Items listed in a dataset
▼▼▼
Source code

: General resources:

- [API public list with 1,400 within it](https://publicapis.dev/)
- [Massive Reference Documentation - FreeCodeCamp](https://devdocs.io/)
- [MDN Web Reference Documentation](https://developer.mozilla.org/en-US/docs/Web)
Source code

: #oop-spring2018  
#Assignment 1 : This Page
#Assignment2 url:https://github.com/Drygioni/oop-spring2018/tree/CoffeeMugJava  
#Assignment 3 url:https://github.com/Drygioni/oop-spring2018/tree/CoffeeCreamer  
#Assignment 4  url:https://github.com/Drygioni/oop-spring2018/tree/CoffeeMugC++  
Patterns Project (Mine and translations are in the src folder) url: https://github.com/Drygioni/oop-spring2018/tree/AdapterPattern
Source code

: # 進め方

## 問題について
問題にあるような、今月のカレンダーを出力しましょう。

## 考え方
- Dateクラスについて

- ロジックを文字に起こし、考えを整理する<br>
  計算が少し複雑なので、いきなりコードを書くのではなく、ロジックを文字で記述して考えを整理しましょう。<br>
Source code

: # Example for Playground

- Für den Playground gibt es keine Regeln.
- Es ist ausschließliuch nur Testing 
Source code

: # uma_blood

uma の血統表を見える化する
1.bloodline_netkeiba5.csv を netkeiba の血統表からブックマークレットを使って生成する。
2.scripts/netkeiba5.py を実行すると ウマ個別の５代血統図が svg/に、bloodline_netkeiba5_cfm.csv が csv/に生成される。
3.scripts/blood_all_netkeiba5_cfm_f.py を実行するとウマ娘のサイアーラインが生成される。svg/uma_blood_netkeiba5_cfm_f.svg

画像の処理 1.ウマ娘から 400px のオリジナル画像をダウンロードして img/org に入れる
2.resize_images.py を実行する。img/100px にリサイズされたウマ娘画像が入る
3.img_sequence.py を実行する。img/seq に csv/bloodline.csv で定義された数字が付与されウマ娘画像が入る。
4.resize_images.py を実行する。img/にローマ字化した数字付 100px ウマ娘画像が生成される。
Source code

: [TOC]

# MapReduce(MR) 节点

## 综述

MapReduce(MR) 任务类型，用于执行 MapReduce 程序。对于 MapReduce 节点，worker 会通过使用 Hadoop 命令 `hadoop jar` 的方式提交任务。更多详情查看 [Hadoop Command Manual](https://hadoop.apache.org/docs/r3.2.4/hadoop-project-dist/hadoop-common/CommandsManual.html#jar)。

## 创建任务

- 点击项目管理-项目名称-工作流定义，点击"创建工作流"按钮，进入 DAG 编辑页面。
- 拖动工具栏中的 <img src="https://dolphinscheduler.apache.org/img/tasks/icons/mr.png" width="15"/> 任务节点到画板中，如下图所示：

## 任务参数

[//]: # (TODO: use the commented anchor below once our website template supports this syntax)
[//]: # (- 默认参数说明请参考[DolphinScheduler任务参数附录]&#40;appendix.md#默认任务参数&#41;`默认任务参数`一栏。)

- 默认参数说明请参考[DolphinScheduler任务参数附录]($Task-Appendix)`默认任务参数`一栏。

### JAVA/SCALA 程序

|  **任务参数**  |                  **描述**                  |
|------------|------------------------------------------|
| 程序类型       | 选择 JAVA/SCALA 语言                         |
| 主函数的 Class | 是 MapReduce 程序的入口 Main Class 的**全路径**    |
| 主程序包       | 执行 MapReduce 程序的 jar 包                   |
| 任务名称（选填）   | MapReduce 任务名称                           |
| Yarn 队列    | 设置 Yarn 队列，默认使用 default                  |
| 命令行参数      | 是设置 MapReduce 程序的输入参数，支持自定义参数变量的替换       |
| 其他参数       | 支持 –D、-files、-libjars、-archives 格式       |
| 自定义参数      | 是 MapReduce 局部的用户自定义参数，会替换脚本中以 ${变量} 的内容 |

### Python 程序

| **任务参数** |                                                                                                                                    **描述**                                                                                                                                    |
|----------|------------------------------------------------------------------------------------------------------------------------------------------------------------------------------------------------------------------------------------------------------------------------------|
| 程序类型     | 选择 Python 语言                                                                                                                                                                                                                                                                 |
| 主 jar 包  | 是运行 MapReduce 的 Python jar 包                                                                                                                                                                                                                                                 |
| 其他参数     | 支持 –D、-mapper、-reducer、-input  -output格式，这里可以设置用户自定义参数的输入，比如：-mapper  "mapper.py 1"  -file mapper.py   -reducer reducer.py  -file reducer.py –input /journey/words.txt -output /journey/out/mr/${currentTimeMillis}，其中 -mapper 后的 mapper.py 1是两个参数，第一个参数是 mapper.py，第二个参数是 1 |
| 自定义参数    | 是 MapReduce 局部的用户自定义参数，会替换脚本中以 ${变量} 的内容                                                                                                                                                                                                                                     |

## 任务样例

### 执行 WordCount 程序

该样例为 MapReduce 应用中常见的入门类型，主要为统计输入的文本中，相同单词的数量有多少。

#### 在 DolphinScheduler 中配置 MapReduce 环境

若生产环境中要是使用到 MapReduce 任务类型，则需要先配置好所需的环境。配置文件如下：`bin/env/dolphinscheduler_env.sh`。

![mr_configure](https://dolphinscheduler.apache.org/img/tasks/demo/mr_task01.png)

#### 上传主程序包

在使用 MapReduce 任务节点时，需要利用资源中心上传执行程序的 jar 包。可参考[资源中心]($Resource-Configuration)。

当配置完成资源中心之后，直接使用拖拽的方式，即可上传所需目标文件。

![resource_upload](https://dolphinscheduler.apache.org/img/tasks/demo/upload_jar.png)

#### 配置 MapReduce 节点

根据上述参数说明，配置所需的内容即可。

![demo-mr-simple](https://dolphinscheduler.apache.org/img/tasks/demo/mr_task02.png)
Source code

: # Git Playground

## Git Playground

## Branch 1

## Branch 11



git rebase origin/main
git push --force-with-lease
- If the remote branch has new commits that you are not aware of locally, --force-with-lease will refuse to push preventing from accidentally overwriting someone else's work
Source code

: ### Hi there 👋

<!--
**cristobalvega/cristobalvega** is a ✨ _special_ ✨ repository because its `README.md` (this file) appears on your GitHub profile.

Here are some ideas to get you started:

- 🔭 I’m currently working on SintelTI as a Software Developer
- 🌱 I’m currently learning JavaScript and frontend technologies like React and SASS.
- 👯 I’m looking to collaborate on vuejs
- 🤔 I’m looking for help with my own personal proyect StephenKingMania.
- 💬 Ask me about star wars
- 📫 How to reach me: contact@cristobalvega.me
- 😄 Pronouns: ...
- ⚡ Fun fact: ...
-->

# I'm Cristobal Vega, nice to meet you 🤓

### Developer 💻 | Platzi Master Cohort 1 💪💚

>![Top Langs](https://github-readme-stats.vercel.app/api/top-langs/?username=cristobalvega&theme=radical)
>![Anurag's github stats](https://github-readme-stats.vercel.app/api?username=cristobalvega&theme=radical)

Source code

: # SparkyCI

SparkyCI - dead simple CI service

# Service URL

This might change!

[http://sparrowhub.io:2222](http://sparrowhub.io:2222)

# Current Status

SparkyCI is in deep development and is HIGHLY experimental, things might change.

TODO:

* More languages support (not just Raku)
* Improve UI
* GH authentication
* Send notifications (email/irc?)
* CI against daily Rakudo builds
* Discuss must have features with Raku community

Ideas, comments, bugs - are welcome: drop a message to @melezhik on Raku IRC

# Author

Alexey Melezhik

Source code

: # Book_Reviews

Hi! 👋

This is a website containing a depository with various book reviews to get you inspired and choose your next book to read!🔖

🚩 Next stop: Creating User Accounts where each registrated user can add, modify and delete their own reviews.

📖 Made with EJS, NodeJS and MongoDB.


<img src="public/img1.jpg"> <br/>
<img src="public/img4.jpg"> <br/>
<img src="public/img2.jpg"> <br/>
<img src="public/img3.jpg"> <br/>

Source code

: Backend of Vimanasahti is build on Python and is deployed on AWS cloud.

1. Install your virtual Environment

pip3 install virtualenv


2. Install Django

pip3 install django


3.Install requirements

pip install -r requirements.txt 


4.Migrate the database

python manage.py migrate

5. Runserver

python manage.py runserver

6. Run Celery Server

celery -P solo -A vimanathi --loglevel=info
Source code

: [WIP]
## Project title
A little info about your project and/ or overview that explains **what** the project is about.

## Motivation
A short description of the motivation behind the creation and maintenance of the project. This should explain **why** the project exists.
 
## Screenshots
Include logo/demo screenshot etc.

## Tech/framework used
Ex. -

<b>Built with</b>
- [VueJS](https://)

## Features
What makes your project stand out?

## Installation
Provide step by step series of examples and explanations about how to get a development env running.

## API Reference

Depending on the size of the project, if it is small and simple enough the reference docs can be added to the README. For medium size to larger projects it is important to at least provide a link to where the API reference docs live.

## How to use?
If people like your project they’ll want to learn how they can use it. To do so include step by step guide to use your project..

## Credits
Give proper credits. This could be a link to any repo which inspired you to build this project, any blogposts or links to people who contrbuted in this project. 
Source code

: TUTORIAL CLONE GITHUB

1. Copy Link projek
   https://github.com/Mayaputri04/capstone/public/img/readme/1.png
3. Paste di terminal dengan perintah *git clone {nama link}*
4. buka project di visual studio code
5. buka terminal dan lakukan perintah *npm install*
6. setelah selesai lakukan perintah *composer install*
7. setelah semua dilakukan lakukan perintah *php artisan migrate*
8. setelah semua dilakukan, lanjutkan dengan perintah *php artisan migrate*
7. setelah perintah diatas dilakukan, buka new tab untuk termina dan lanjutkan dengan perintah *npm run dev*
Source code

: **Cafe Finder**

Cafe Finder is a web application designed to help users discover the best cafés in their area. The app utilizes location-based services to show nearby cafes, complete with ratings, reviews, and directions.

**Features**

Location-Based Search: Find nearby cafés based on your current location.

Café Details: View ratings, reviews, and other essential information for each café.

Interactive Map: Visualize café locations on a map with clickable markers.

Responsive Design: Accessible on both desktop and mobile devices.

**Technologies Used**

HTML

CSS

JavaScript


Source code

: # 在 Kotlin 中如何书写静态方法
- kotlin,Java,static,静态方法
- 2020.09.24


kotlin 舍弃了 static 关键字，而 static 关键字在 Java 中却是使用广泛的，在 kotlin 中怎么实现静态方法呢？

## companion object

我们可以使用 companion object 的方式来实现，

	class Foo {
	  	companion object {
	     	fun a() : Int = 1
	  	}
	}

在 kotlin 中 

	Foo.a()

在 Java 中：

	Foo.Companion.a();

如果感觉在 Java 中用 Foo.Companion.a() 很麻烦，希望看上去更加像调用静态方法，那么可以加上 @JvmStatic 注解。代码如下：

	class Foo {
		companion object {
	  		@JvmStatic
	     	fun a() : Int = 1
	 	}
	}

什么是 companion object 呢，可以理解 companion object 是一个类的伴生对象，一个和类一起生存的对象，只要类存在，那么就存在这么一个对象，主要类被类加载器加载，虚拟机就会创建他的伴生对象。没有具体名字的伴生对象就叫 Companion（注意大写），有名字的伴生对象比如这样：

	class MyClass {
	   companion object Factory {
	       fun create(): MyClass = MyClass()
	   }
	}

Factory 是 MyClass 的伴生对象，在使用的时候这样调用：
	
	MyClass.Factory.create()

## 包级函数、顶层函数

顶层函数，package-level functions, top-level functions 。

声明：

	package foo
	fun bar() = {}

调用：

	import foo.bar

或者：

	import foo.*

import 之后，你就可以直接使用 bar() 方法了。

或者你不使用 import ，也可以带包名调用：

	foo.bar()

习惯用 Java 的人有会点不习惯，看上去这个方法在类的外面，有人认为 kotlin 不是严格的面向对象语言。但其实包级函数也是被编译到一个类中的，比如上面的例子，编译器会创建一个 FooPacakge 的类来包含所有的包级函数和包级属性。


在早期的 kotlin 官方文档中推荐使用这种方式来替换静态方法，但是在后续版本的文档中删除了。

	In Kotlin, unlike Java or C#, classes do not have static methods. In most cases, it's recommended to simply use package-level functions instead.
▲▲▲
What is needed:
A complete answer gives every line of the data that includes "程序类型".

Response:
| 程序类型       | 选择 JAVA/SCALA 语言                         |
| 程序类型     | 选择 Python 语言                                                                                                                                                                                                                                                                 |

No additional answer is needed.